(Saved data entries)
[Start of Attachment]
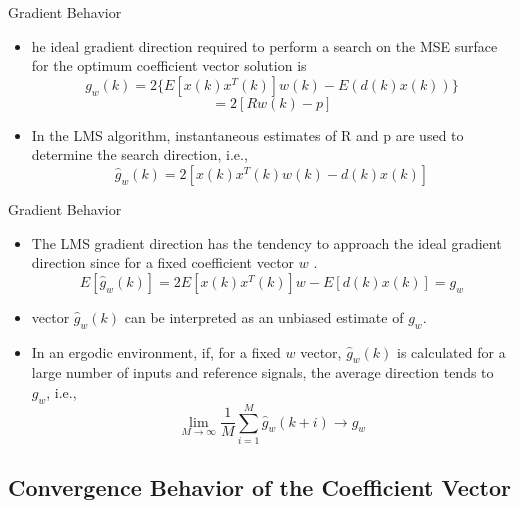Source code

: \documentclass{beamer}
\begin{document}
\begin{frame}{Gradient Behavior}
    \begin{itemize}
        \item he ideal gradient direction required to perform a search on the MSE surface for the optimum coefficient vector solution is
        \begin{equation*}
            g_w(k) = 2\{E[x(k)x^T(k)]w(k)-E(d(k)x(k))\}
        \end{equation*}
        \begin{equation}
        =2[Rw(k)-p]
        \end{equation}
        \item In the LMS algorithm, instantaneous estimates of R and p are used to determine the search direction, i.e.,
        \begin{equation}
            \hat{g}_w(k)=2[x(k)x^T(k)w(k)-d(k)x(k)]
        \end{equation}
    \end{itemize}
\end{frame}

\begin{frame}{Gradient Behavior}
    \begin{itemize}
        \item The LMS gradient direction has the tendency to approach the ideal gradient direction since for a fixed coefficient vector $ w $ .
        \begin{equation}
            E[\hat{g}_w(k)]=2{E[x(k)x^T(k)]w - E[d(k)x(k)]}=g_w
        \end{equation}
        \item vector $\hat{g}_w(k)$ can be interpreted as an unbiased estimate of $g_w$.
        \item In an ergodic environment, if, for a fixed $w$ vector, $\hat{g}_w(k)$ is calculated for a large number of inputs and reference signals, the average direction tends to $g_w$, i.e.,
        \begin{equation}
            \mathop{lim}\limits_{M \rightarrow \infty}\frac{1}{M}\sum\limits_{i=1}^{M}\hat{g}_w(k+i)\rightarrow g_w
        \end{equation}
    \end{itemize}
\end{frame}

\subsection{Convergence Behavior of the Coefficient Vector}
\end{document}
[End of Attachment]
A word-for-word copy of all the data, without pictures, is the expected output.

Source code

: \documentclass{beamer}
\begin{document}
\begin{frame}{Gradient Behavior}
    \begin{itemize}
        \item he ideal gradient direction required to perform a search on the MSE surface for the optimum coefficient vector solution is
        \begin{equation*}
            g_w(k) = 2\{E[x(k)x^T(k)]w(k)-E(d(k)x(k))\}
        \end{equation*}
        \begin{equation}
        =2[Rw(k)-p]
        \end{equation}
        \item In the LMS algorithm, instantaneous estimates of R and p are used to determine the search direction, i.e.,
        \begin{equation}
            \hat{g}_w(k)=2[x(k)x^T(k)w(k)-d(k)x(k)]
        \end{equation}
    \end{itemize}
\end{frame}

\begin{frame}{Gradient Behavior}
    \begin{itemize}
        \item The LMS gradient direction has the tendency to approach the ideal gradient direction since for a fixed coefficient vector $ w $ .
        \begin{equation}
            E[\hat{g}_w(k)]=2{E[x(k)x^T(k)]w - E[d(k)x(k)]}=g_w
        \end{equation}
        \item vector $\hat{g}_w(k)$ can be interpreted as an unbiased estimate of $g_w$.
        \item In an ergodic environment, if, for a fixed $w$ vector, $\hat{g}_w(k)$ is calculated for a large number of inputs and reference signals, the average direction tends to $g_w$, i.e.,
        \begin{equation}
            \mathop{lim}\limits_{M \rightarrow \infty}\frac{1}{M}\sum\limits_{i=1}^{M}\hat{g}_w(k+i)\rightarrow g_w
        \end{equation}
    \end{itemize}
\end{frame}

\subsection{Convergence Behavior of the Coefficient Vector}
\end{document}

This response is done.